→ THE RECORDS:
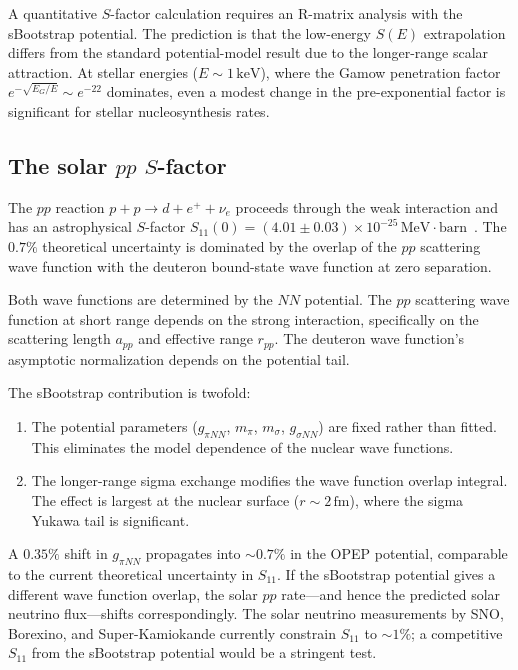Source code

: \documentclass[12pt,a4paper]{article}
\newcommand{\MeV}{\,\text{MeV}}
\newcommand{\keV}{\,\text{keV}}
\begin{document}
A quantitative $S$-factor calculation requires an R-matrix analysis
with the sBootstrap potential.  The prediction is that the low-energy
$S(E)$ extrapolation differs from the standard potential-model result
due to the longer-range scalar attraction.  At stellar energies
($E \sim 1\keV$), where the Gamow penetration factor
$e^{-\sqrt{E_G/E}} \sim e^{-22}$ dominates, even a modest change
in the pre-exponential factor is significant for stellar
nucleosynthesis rates.

\subsection{The solar $pp$ $S$-factor}

The $pp$ reaction $p + p \to d + e^+ + \nu_e$ proceeds through the
weak interaction and has an astrophysical $S$-factor
$S_{11}(0) = (4.01 \pm 0.03) \times 10^{-25}\MeV\cdot\text{barn}$~\cite{AdelbergerSFactor2011}.
The $0.7\%$ theoretical uncertainty is dominated by the
overlap of the $pp$ scattering wave function with the deuteron
bound-state wave function at zero separation.

Both wave functions are determined by the $NN$ potential.  The $pp$
scattering wave function at short range depends on the strong
interaction, specifically on the scattering length $a_{pp}$ and
effective range $r_{pp}$.  The deuteron wave function's asymptotic
normalization depends on the potential tail.

The sBootstrap contribution is twofold:
\begin{enumerate}
\item The potential parameters ($g_{\pi NN}$, $m_\pi$, $m_\sigma$,
  $g_{\sigma NN}$) are fixed rather than fitted.  This eliminates
  the model dependence of the nuclear wave functions.
\item The longer-range sigma exchange modifies the wave function
  overlap integral.  The effect is largest at the nuclear surface
  ($r \sim 2\,\text{fm}$), where the sigma Yukawa tail is significant.
\end{enumerate}

A $0.35\%$ shift in $g_{\pi NN}$ propagates into $\sim 0.7\%$ in
the OPEP potential, comparable to the current theoretical uncertainty
in $S_{11}$.  If the sBootstrap potential gives a different wave
function overlap, the solar $pp$ rate---and hence the predicted
solar neutrino flux---shifts correspondingly.  The solar neutrino
measurements by SNO, Borexino, and Super-Kamiokande currently
constrain $S_{11}$ to $\sim 1\%$; a competitive $S_{11}$ from the
sBootstrap potential would be a stringent test.
\end{document}
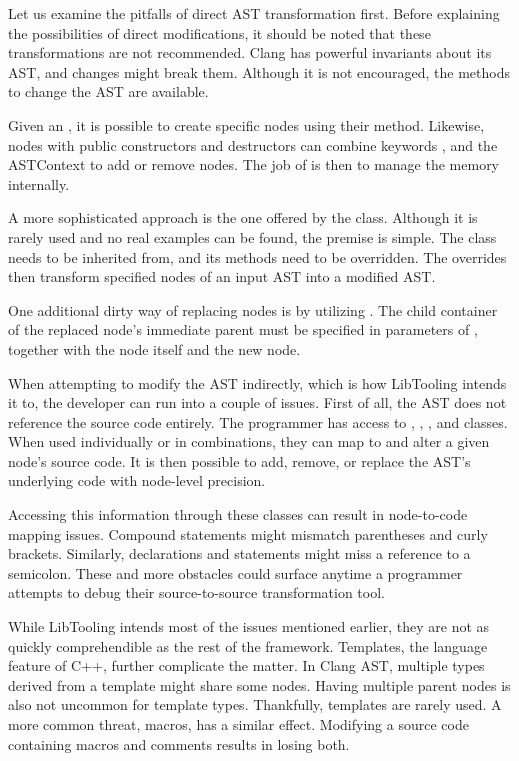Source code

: Let us examine the pitfalls of direct AST transformation first. 
Before explaining the possibilities of direct modifications, it 
should be noted that these transformations are not recommended. 
Clang has powerful invariants about its AST, and changes might 
break them. 
Although it is not encouraged, the methods to change the AST 
are available.

Given an , it is possible to create specific nodes
using their  method. 
Likewise, nodes with public constructors and destructors can combine 
keywords ,  and the ASTContext 
to add or remove nodes. 
The job of  is then to manage the memory internally.

A more sophisticated approach is the one offered 
by the  class. 
Although it is rarely used and no real examples can be found, 
the premise is simple. 
The  class needs to be inherited from, 
and its  methods need to be overridden. 
The overrides then transform specified nodes of an input AST 
into a modified AST.

One additional dirty way of replacing nodes is by utilizing 
. 
The child container of the replaced node's immediate parent must be 
specified in parameters of , together with 
the node itself and the new node.


When attempting to modify the AST indirectly, which is how LibTooling 
intends it to, the developer can run into a couple of issues. 
First of all, the AST does not reference the source code entirely. 
The programmer has access to , ,
, and  classes. 
When used individually or in combinations, they can map to and alter 
a given node's source code.
It is then possible to add, remove, or replace the AST's underlying 
code with node-level precision.

Accessing this information through these classes can result in 
node-to-code mapping issues. 
Compound statements might mismatch parentheses and curly brackets. 
Similarly, declarations and statements might miss a reference to 
a semicolon. 
These and more obstacles could surface anytime a programmer attempts 
to debug their source-to-source transformation tool. 

While LibTooling intends most of the issues mentioned earlier, 
they are not as quickly comprehendible as the rest of the framework. 
Templates, the language feature of C++, further complicate the matter. 
In Clang AST, multiple types derived from a template might share some nodes. 
Having multiple parent nodes is also not uncommon for template types. 
Thankfully, templates are rarely used. 
A more common threat, macros, has a similar effect. 
Modifying a source code containing macros and comments results in 
losing both.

→ ASSIGNMENT: The lines from the one containing "Having multiple parent" through the last line of the material above are to be copied exactly, both ends included.

→ ANSWER TO THE PROBLEM:
Having multiple parent nodes is also not uncommon for template types. 
Thankfully, templates are rarely used. 
A more common threat, macros, has a similar effect. 
Modifying a source code containing macros and comments results in 
losing both.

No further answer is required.